Attualmente lo strumento più diffuso è una telefonata o un SMS contenete il codice OTP; entrambi potrebbero però essere compromessi dalla clonazione della SIM (SIM swap).

Il NIST evidenzia anche i rischi dell’utilizzo della linea telefonica per ricevere il secondo fattore OTP (one time password): una telefonata o un SMS con il codice OTP potrebbero essere dirottati dall’attaccante se questi riesce a realizzare una SIM swap (la clonazione della SIM, una truffa che oggi si sta diffondendo in modo preoccupante).

Meglio quindi utilizzare un “Multi-Factor OTP Device”, che potrebbe anche essere uno smartphone (“una cosa che tutti hanno”) che, attraverso un’applicazione apposita, generi un codice OTP “time-based” (quindi con una durata molto breve e generato da un algoritmo definito).
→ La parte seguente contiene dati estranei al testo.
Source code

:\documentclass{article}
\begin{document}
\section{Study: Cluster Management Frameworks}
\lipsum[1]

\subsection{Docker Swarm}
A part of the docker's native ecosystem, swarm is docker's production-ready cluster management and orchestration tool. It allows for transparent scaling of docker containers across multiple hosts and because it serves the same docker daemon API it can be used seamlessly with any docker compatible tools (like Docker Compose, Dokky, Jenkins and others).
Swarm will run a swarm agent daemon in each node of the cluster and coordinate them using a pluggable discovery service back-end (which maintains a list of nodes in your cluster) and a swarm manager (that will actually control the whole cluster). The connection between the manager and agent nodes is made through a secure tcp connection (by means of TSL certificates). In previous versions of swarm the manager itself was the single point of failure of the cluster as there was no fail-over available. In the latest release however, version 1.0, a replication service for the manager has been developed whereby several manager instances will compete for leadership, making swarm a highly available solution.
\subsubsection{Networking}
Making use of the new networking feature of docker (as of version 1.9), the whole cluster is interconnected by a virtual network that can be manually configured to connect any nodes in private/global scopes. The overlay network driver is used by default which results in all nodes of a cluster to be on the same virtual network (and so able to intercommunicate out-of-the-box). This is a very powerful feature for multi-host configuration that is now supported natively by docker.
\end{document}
Di solito si tratta di un codice numerico a 6 cifre.

Per maggior sicurezza, e nella logica dell’autenticazione multi-fattore, lo smartphone deve essere preventivamente attivato da “qualcosa che sai” (una password di sblocco) oppure da “qualcosa che sei” (l’impronta digitale, la faccia ecc.).

Quest’ultimo non è un passaggio da sottovalutare e ci fa capire perché, con l’entrata in vigore della Direttiva (UE) 2015/2366 nota come PSD2 (recepita dall’Italia con il D.lgs. 15 dicembre 2017, n. 218), non sono più ammessi i token hardware (quelle chiavette in plastica che generavano un codice a 6 numeri) per l’autenticazione nei siti bancari: erano dispositivi non sicuri, perché potevano essere attivati senza alcun codice di sicurezza. Quindi in caso di furto o smarrimento, chiunque avrebbe potuto utilizzarli.